予算特別委員会速記録第三号

○鈴木(隆)委員長 野上純子委員の発言を許します。
   〔委員長退席、ともとし副委員長着席〕

○野上(純)委員 最初に、子供をいじめから守る取り組みについて質問いたします。
 いじめられていることを家庭や学校で相談できないまま、また、気づいてもらえない子供に対し、都は積極的に救いの手を差し伸べていくべきです。現代のいじめ問題は、学校現場だけではなく、SNSなどネット上での仲間外れや誹謗中傷といったように、目に見えにくいのも特徴の一つです。
 こうした中、いじめられている子供は、親に心配をかけたくないとの思いや、他人にいじめられていることを知られたくないとの思いで、ますますいじめを発見することが困難な状況にあるといえます。
 さらに、学校の先生に相談することで余計にひどいいじめになるのではないかと心配し、親や教師の対応のおくれにもつながるケースもあります。
 いうまでもなく、いじめが起こらないように教育に力を注ぐことは不可欠でございます。都教育委員会は、我が党の主張も反映した新たないじめ総合対策を策定し、教育現場でのいじめ問題に関する対応方針などを示しました。
 いじめを受けている子供や、周囲でいじめが行われているのを見たり聞いたりした子が、信頼できる大人に相談し、助けを求めることができる、そうした環境の構築に向けた都教育委員会の取り組みについて、まず最初にお伺いいたします。

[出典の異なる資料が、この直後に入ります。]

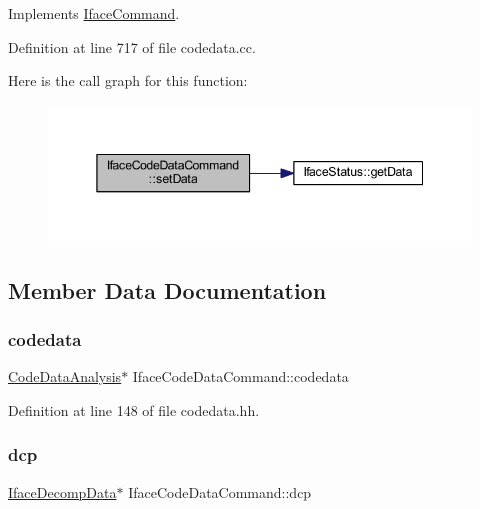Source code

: Implements \mbox{\hyperlink{class_iface_command_ad0a0ba80d392ef1346c43283a8c3ca90}{Iface\+Command}}.



Definition at line 717 of file codedata.\+cc.

Here is the call graph for this function\+:
\nopagebreak
\begin{figure}[H]
\begin{center}
\leavevmode
\includegraphics[width=345pt]{class_iface_code_data_command_a778193a98c1a977a3635e63eb15a26d0_cgraph}
\end{center}
\end{figure}


\subsection{Member Data Documentation}
\mbox{\label{class_iface_code_data_command_a9b39ac61629b38576d8aabb5b17fdd4f}} 
\subsubsection{\texorpdfstring{codedata}{codedata}}
{\footnotesize\ttfamily \mbox{\hyperlink{class_code_data_analysis}{Code\+Data\+Analysis}}$\ast$ Iface\+Code\+Data\+Command\+::codedata\hspace{0.3cm}{\ttfamily [protected]}}



Definition at line 148 of file codedata.\+hh.

\mbox{\label{class_iface_code_data_command_a81a5f766c3d62c3979a32b5ebb25360b}} 
\subsubsection{\texorpdfstring{dcp}{dcp}}
{\footnotesize\ttfamily \mbox{\hyperlink{class_iface_decomp_data}{Iface\+Decomp\+Data}}$\ast$ Iface\+Code\+Data\+Command\+::dcp\hspace{0.3cm}{\ttfamily [protected]}}



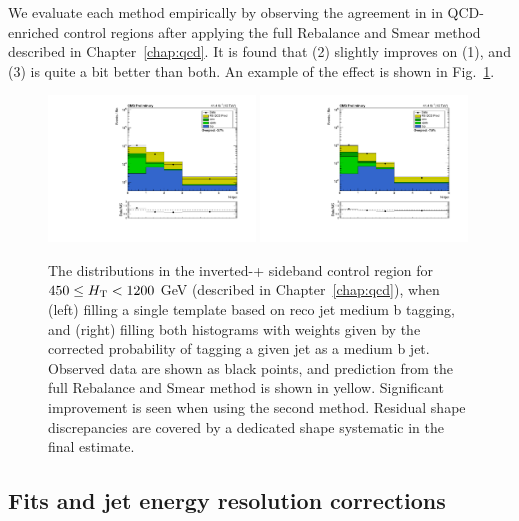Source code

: We evaluate each method empirically by observing the agreement in \nbtags in QCD-enriched control regions after applying
the full Rebalance and Smear method described in Chapter~\ref{chap:qcd}. It is found that (2) slightly improves on (1), and (3) is quite a bit better than both.
An example of the effect is shown in Fig.~\ref{fig:jrt_nb}.

\begin{figure}[htbp]
  \begin{center}
    \includegraphics[width=0.49\textwidth]{figs/jetmet/nBJet20_DPhiMT2InclusiveHT450to1200_RecoBJet.pdf}
    \includegraphics[width=0.49\textwidth]{figs/jetmet/nBJet20_DPhiMT2InclusiveHT450to1200_BTagSFs.pdf}
    \caption{The \nbtags distributions in the inverted-\dpmin + \mttwo sideband control region for $450 \leq H_{\mathrm{T}} < 1200$ GeV
    (described in Chapter~\ref{chap:qcd}),
    when (left) filling a single template based on reco jet medium b tagging, and (right) filling both histograms with
    weights given by the corrected probability of tagging a given jet as a medium b jet. Observed data are shown
    as black points, and prediction from the full Rebalance and Smear method is shown in yellow.
    Significant improvement is seen when using the second method. Residual shape discrepancies are 
    covered by a dedicated \nbtags shape systematic in the final estimate.
    }
    \label{fig:jrt_nb}
  \end{center}
\end{figure}


\subsection{Fits and jet energy resolution corrections}
\label{sec:jrt_fits}

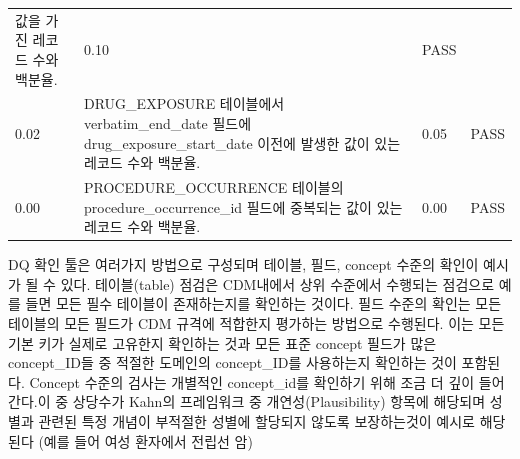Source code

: \documentclass[11pt]{book}
\theoremstyle{definition}
\theoremstyle{definition}
\theoremstyle{definition}
\theoremstyle{remark}
\begin{document}
\begin{longtable}[]{@{}llll@{}}
\begin{minipage}[t]{0.47\columnwidth}
값을 가진 레코드 수와 백분율.\strut
\end{minipage} & \begin{minipage}[t]{0.10\columnwidth}\raggedright\strut
0.10\strut
\end{minipage} & \begin{minipage}[t]{0.07\columnwidth}\raggedright\strut
PASS\strut
\end{minipage}\tabularnewline
\begin{minipage}[t]{0.12\columnwidth}\raggedright\strut
0.02\strut
\end{minipage} & \begin{minipage}[t]{0.47\columnwidth}\raggedright\strut
DRUG\_EXPOSURE 테이블에서 verbatim\_end\_date 필드에
drug\_exposure\_start\_date 이전에 발생한 값이 있는 레코드 수와
백분율.\strut
\end{minipage} & \begin{minipage}[t]{0.10\columnwidth}\raggedright\strut
0.05\strut
\end{minipage} & \begin{minipage}[t]{0.07\columnwidth}\raggedright\strut
PASS\strut
\end{minipage}\tabularnewline
\begin{minipage}[t]{0.12\columnwidth}\raggedright\strut
0.00\strut
\end{minipage} & \begin{minipage}[t]{0.47\columnwidth}\raggedright\strut
PROCEDURE\_OCCURRENCE 테이블의 procedure\_occurrence\_id 필드에 중복되는
값이 있는 레코드 수와 백분율.\strut
\end{minipage} & \begin{minipage}[t]{0.10\columnwidth}\raggedright\strut
0.00\strut
\end{minipage} & \begin{minipage}[t]{0.07\columnwidth}\raggedright\strut
PASS\strut
\end{minipage}\tabularnewline
\bottomrule
\end{longtable}

DQ 확인 툴은 여러가지 방법으로 구성되며 테이블, 필드, concept 수준의
확인이 예시가 될 수 있다. 테이블(table) 점검은 CDM내에서 상위 수준에서
수행되는 점검으로 예를 들면 모든 필수 테이블이 존재하는지를 확인하는
것이다. 필드 수준의 확인는 모든 테이블의 모든 필드가 CDM 규격에 적합한지
평가하는 방법으로 수행된다. 이는 모든 기본 키가 실제로 고유한지 확인하는
것과 모든 표준 concept 필드가 많은 concept\_ID들 중 적절한 도메인의
concept\_ID를 사용하는지 확인하는 것이 포함된다. Concept 수준의 검사는
개별적인 concept\_id를 확인하기 위해 조금 더 깊이 들어간다.이 중
상당수가 Kahn의 프레임워크 중 개연성(Plausibility) 항목에 해당되며
성별과 관련된 특정 개념이 부적절한 성별에 할당되지 않도록 보장하는것이
예시로 해당된다 (예를 들어 여성 환자에서 전립선 암)
\end{document}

○中井教育長 都教育委員会はこれまで、子供が大人に相談しやすい環境を整えるため、教員やスクールカウンセラーによる面接など、学校の取り組みの充実を図るとともに、子供に対し、定期的に外部の相談窓口を周知するなどしてまいりました。
 このような取り組みの成果を踏まえ、本年二月に策定いたしました新たないじめ総合対策には、各学校がすぐれた実践を共有できるよう、子供が教員に相談したことにより、学校が早期に対応し、いじめの解消が図られた事例等を掲載いたしました。
 また、本年度中にスマートフォン用のアプリケーション等を開発し、子供が親しみやすいイラストの画面を通して、いじめを受けたり、見聞きしたりした場合は、すぐに大人に相談するよう促すとともに、いつでも都教育相談センターに電話がつながる仕組みをつくってまいります。

○野上(純)委員 子供のいじめ自殺も全国で起きております。悲惨な結果にならないように、いじめ防止に対して、少しでも役に立つスマートフォンのアプリの開発と、都の教育相談センターにつながる仕組みの構築を早急にお願い申し上げます。
 小中学校で教育管理職に当たる副校長について、業務負担が重く、なり手不足が課題になっております。
 私は、二十五年と五カ月、教育現場におりました。昔の名前の教頭、今の副校長をしていたときには、五時五十五分にゴーゴーゴーで家を出て、業務を終えて帰り着くのが大体十時過ぎでございました。
 これ、何をしていたかというと、まず、いじめへの対応もしておりました。それから不登校の子供の家庭訪問、それから給食費の取り立て、これは生活保護を受けている子供が、生活保護費をもらった翌朝早く行って、この徴収をしてくるという仕事とか、教職員の健康管理、それから、産休代替教員の確保、これがとっても大変なんです。この人員確保がとても大変でございました。それから保護者の苦情処理とか、休日に地域行事たくさんあります、餅つきとか夏祭りとか、そういった行事への参加、これも全て副校長の役目でございました。かなめとなるのは、管理職でございます。
 三月九日に、総合教育会議で教育管理職の確保について、知事は会議を持たれました。現場の声をキャッチして、すぐに対応してくださる姿勢に私は大変感動しております。この総合教育会議で、どのような感想を持たれたのか、ご所見についてお伺いいたします。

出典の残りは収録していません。